Ia meraih birdie pertamanya di hole 8 dan menutup sembilan hole pertama dengan 1-over. Meski sempat mendapat bogey di hole 12, ia mencatatkan tiga birdie berturut-turut di hole 14, 15, dan 16.

“Semua pukulan saya bagus. Ada tiga birdie yang saya dapatkan dari jarak antara 4-6 meter,” tuturnya lagi.

 

Meski bermain dengan skor 75, Almay Rayhan Yagutah menunjukkan perkembangan yang sangat positif dalam permainannya. Dalam debutnya pada turnamen ini, ia mengawali putaran pertama dengan skor 81. Foto: Golfin’STYLE.

 

Ia menyebut birdie yang ia bukukan di hole 16 sebagai salah satu sorotan permainannya pada hari pertama kemarin.

“Di hole 16 tee off saya masuk bunker dan dari bunker saya tidak bisa langsung menyerang ke pin karena posisi bola berada di ujung bunker. Tapi di hole itu saya bisa mendapat birdie setelah memasukkan bola dari jarak sekitar 50 meter.”

Skor even par 72 memang belum menjamin bahwa ia bisa menembus akhir pekan. Masih ada 18 hole lagi yang harus ia mainkan dan kita patut berharap kombinasinya dengan Putri bisa membantunya bermain lebih baik pada hari ini (14/12).

Selain Alam dan Naraajie, Almay Rayhan Yagutah, Kentaro Nanayama, dan Kevin Caesario Akbar juga telah menuntaskan putaran pertama mereka. Kemarin Almay bermain dengan skor 75 lantaran hanya mendapat satu birdie dengan empat bogey. Bagi Almay, skor 75 ini memang mengecewakan, namun ini merupakan skor terbaik yang ia bukukan pada ajang ini. Dalam partisipasi pertamanya tahun 2015, ia justru bermain 81-80 dan gagal melaju ke putaran akhir pekan.
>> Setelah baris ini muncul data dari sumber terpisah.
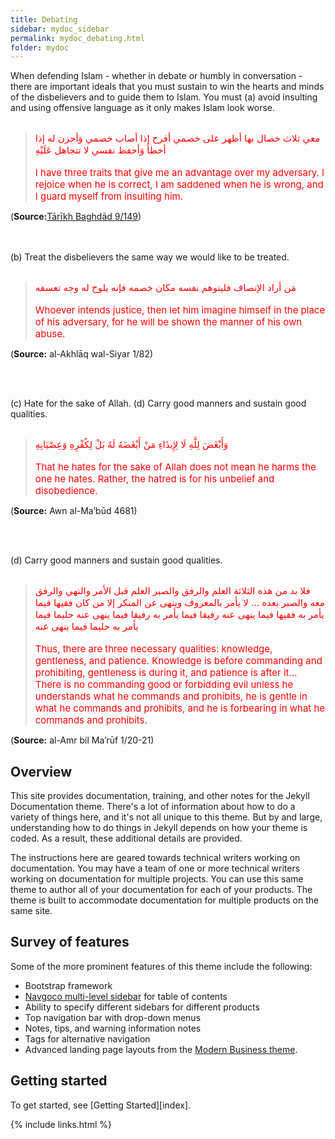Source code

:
 ```yaml
---
title: Debating
sidebar: mydoc_sidebar
permalink: mydoc_debating.html
folder: mydoc
---
```


When defending Islam - whether in debate or humbly in conversation - there are important ideals that you must sustain to win the hearts and minds of the disbelievers and to guide them to Islam. You must (a) avoid insulting and using offensive language as it only makes Islam look worse. 
<br> <br>

> <span style="color:red;font-size: 15px">معي ثلاث خصال بها أظهر على خصمي أفرح إذا أصاب خصمي وَأحزن له إذا أخطأ وَأحفظ نفسي لا تتجاهل عَلَيْهِ</span>
<br><br>
> <span style="color:red;font-size: 15px">I have three traits that give me an advantage over my adversary. I rejoice when he is correct, I am saddened when he is wrong, and I guard myself from insulting him.</span>

(**Source:**[Tārīkh Baghdād 9/149](https://www.abuaminaelias.com/dailyhadithonline/2012/07/12/good-will-enemies/))

<br> <br>
(b) Treat the disbelievers the same way we would like to be treated. 
<br> <br>
> <span style="color:red;font-size: 15px">‏مَن أراد الإنصاف فليتوهم نفسه مكان خصمه فإنه يلوح له وجه تعسفه</span>
<br><br>
> <span style="color:red;font-size: 15px">Whoever intends justice, then let him imagine himself in the place of his adversary, for he will be shown the manner of his own abuse.</span>

(**Source:** al-Akhlāq wal-Siyar 1/82)

<br> <br>

(c) Hate for the sake of Allah. (d) Carry good manners and sustain good qualities.
<br> <br>
> <span style="color:red;font-size: 15px">وَأَبْغَضَ لِلَّهِ لَا لِإِيذَاءِ مَنْ أَبْغَضَهُ لَهُ بَلْ لِكُفْرِهِ وَعِصْيَانِهِ</span>
<br><br>
> <span style="color:red;font-size: 15px">That he hates for the sake of Allah does not mean he harms the one he hates. Rather, the hatred is for his unbelief and disobedience.</span>

(**Source:** Awn al-Ma’būd 4681)

<br> <br>

(d) Carry good manners and sustain good qualities.
<br> <br>
> <span style="color:red;font-size: 15px">فلا بد من هذه الثلاثة العلم والرفق والصبر العلم قبل الأمر والنهي والرفق معه والصبر بعده … لا يأمر بالمعروف وينهى عن المنكر إلا من كان فقيها فيما يأمر به فقيها فيما ينهى عنه رفيقا فيما يأمر به رفيقا فيما ينهى عنه حليما فيما يأمر به حليما فيما ينهى عنه</span>
<br><br>
> <span style="color:red;font-size: 15px">Thus, there are three necessary qualities: knowledge, gentleness, and patience. Knowledge is before commanding and prohibiting, gentleness is during it, and patience is after it… There is no commanding good or forbidding evil unless he understands what he commands and prohibits, he is gentle in what he commands and prohibits, and he is forbearing in what he commands and prohibits.</span>

(**Source:** al-Amr bil Ma’rūf 1/20-21)



## Overview

This site provides documentation, training, and other notes for the Jekyll Documentation theme. There's a lot of information about how to do a variety of things here, and it's not all unique to this theme. But by and large, understanding how to do things in Jekyll depends on how your theme is coded. As a result, these additional details are provided.

The instructions here are geared towards technical writers working on documentation. You may have a team of one or more technical writers working on documentation for multiple projects. You can use this same theme to author all of your documentation for each of your products. The theme is built to accommodate documentation for multiple products on the same site.

## Survey of features

Some of the more prominent features of this theme include the following:

* Bootstrap framework
* [Navgoco multi-level sidebar](http://www.komposta.net/article/navgoco) for table of contents
* Ability to specify different sidebars for different products
* Top navigation bar with drop-down menus
* Notes, tips, and warning information notes
* Tags for alternative navigation
* Advanced landing page layouts from the [Modern Business theme](http://startbootstrap.com/template-overviews/modern-business/).

## Getting started

To get started, see [Getting Started][index].

{% include links.html %}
Sementara Kentaro bermain satu stroke lebih baik, 2-over 74 berkat dua birdie dan empat bogey. Skor 74 ini sekaligus mengulangi permainannya ketika mengikuti ajang ini tahun lalu.

Kevin juga mencatatkan hasil serupa dengan Kentaro, juga dengan kombinasi birdie dan bogey yang sama.

Satu pegolf amatir lainnya, yang sekaligus menjadi pegolf paling senior, Jubilant Harmidy, mencatatkan satu stroke lebih baik daripada Naraajie. Ia menorehkan skor 5-over 77 setelah bermain dengan dua birdie, tiga bogey, dan dua double bogey.